*** Block opens ***
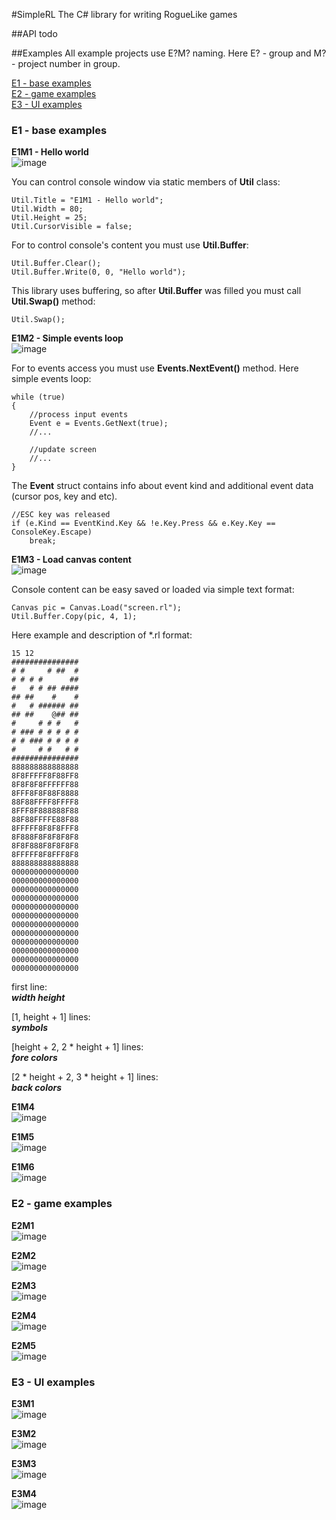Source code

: #SimpleRL
The C# library for writing RogueLike games

##API
todo

##Examples
All example projects use E?M? naming. Here E? - group and M? - project number in group.
  
[E1 - base examples](#e1---base-examples)  
[E2 - game examples](#e2---game-examples)  
[E3 - UI examples](#e3---ui-examples)  
 
### E1 - base examples

**E1M1 - Hello world**  
![image](https://cloud.githubusercontent.com/assets/1793147/16513381/5d0f37c4-3f75-11e6-9e4a-0b95442d4cd2.png)

You can control console window via static members of **Util** class:  

    Util.Title = "E1M1 - Hello world";
    Util.Width = 80;
    Util.Height = 25;
    Util.CursorVisible = false;

For to control console's content you must use **Util.Buffer**:

    Util.Buffer.Clear();
    Util.Buffer.Write(0, 0, "Hello world");

This library uses buffering, so after **Util.Buffer** was filled you must call **Util.Swap()** method:

    Util.Swap();
  
**E1M2 - Simple events loop**  
![image](https://cloud.githubusercontent.com/assets/1793147/16513409/95c474d0-3f75-11e6-957a-a0704232afc0.png)

For to events access you must use **Events.NextEvent()** method. Here simple events loop:

	while (true)
	{
		//process input events
		Event e = Events.GetNext(true);
		//...
		
		//update screen
		//...
	}
	
The **Event** struct contains info about event kind and additional event data (cursor pos, key and etc).

	//ESC key was released
	if (e.Kind == EventKind.Key && !e.Key.Press && e.Key.Key == ConsoleKey.Escape)
	    break;
  
**E1M3 - Load canvas content**  
![image](https://cloud.githubusercontent.com/assets/1793147/16513424/bcfcb0da-3f75-11e6-9efd-9addfc320cd0.png)

Console content can be easy saved or loaded via simple text format:

    Canvas pic = Canvas.Load("screen.rl");
    Util.Buffer.Copy(pic, 4, 1);

Here example and description of *.rl format:

    15 12
    ###############
    # #     # ##  #
    # # # #      ##
    #   # # ## ####
    ## ##    #    #
    #   # ###### ##
    ## ##    @## ##
    #     # # #   #
    # ### # # # # #
    # # ### # # # #
    #     # #   # #
    ###############
    888888888888888
    8F8FFFFF8F88FF8
    8F8F8F8FFFFFF88
    8FFF8F8F88F8888
    88F88FFFF8FFFF8
    8FFF8F888888F88
    88F88FFFFE88F88
    8FFFFF8F8F8FFF8
    8F888F8F8F8F8F8
    8F8F888F8F8F8F8
    8FFFFF8F8FFF8F8
    888888888888888
    000000000000000
    000000000000000
    000000000000000
    000000000000000
    000000000000000
    000000000000000
    000000000000000
    000000000000000
    000000000000000
    000000000000000
    000000000000000
    000000000000000

first line:  
***width height***
  
[1, height + 1] lines:  
***symbols***
  
[height + 2, 2 * height + 1] lines:  
***fore colors***
  
[2 * height + 2, 3 * height + 1] lines:  
***back colors***
  
**E1M4**  
![image](https://cloud.githubusercontent.com/assets/1793147/16513451/f10fc98e-3f75-11e6-8d8c-06663e488caf.png)
  
**E1M5**  
![image](https://cloud.githubusercontent.com/assets/1793147/16513472/1c963750-3f76-11e6-9056-f0dd725ceedd.png)
  
**E1M6**  
![image](https://cloud.githubusercontent.com/assets/1793147/16513482/387ec072-3f76-11e6-9910-700bb5a13566.png)
  
### E2 - game examples
  
**E2M1**  
![image](https://cloud.githubusercontent.com/assets/1793147/16513502/56926622-3f76-11e6-9683-9dcc2da2ddae.png)
  
**E2M2**  
![image](https://cloud.githubusercontent.com/assets/1793147/16513508/6b360084-3f76-11e6-9004-deea0b9422ca.png)
  
**E2M3**  
![image](https://cloud.githubusercontent.com/assets/1793147/16513526/92177944-3f76-11e6-8ef8-26a05e3eb600.png)
  
**E2M4**  
![image](https://cloud.githubusercontent.com/assets/1793147/16513567/cb64d318-3f76-11e6-89f7-534eb8b42fda.png)
  
**E2M5**  
![image](https://cloud.githubusercontent.com/assets/1793147/16513582/e9d47a1a-3f76-11e6-914d-627d0d458154.png)
  
### E3 - UI examples
  
**E3M1**  
![image](https://cloud.githubusercontent.com/assets/1793147/16513610/157ba814-3f77-11e6-8536-7d2a0fd57e32.png)
  
**E3M2**  
![image](https://cloud.githubusercontent.com/assets/1793147/16513620/3347a5c8-3f77-11e6-9d5b-518931867b7a.png)
  
**E3M3**  
![image](https://cloud.githubusercontent.com/assets/1793147/16513625/43dde12c-3f77-11e6-8f85-04371270c3f0.png)
  
**E3M4**  
![image](https://cloud.githubusercontent.com/assets/1793147/16513634/53686a40-3f77-11e6-8153-44b4384ccfeb.png)
  
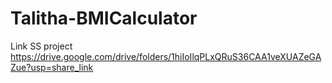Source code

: # Talitha-BMICalculator
Link SS project https://drive.google.com/drive/folders/1hiIoIlqPLxQRuS36CAA1veXUAZeGAZue?usp=share_link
*** Block closes ***
What you have to do: Print exactly the lines from the first line of the records above through the line containing "[E3 - UI examples](#e3---ui-examples)", leaving out the pictures.

Exercise output:
Source code

: #SimpleRL
The C# library for writing RogueLike games

##API
todo

##Examples
All example projects use E?M? naming. Here E? - group and M? - project number in group.
  
[E1 - base examples](#e1---base-examples)  
[E2 - game examples](#e2---game-examples)  
[E3 - UI examples](#e3---ui-examples)  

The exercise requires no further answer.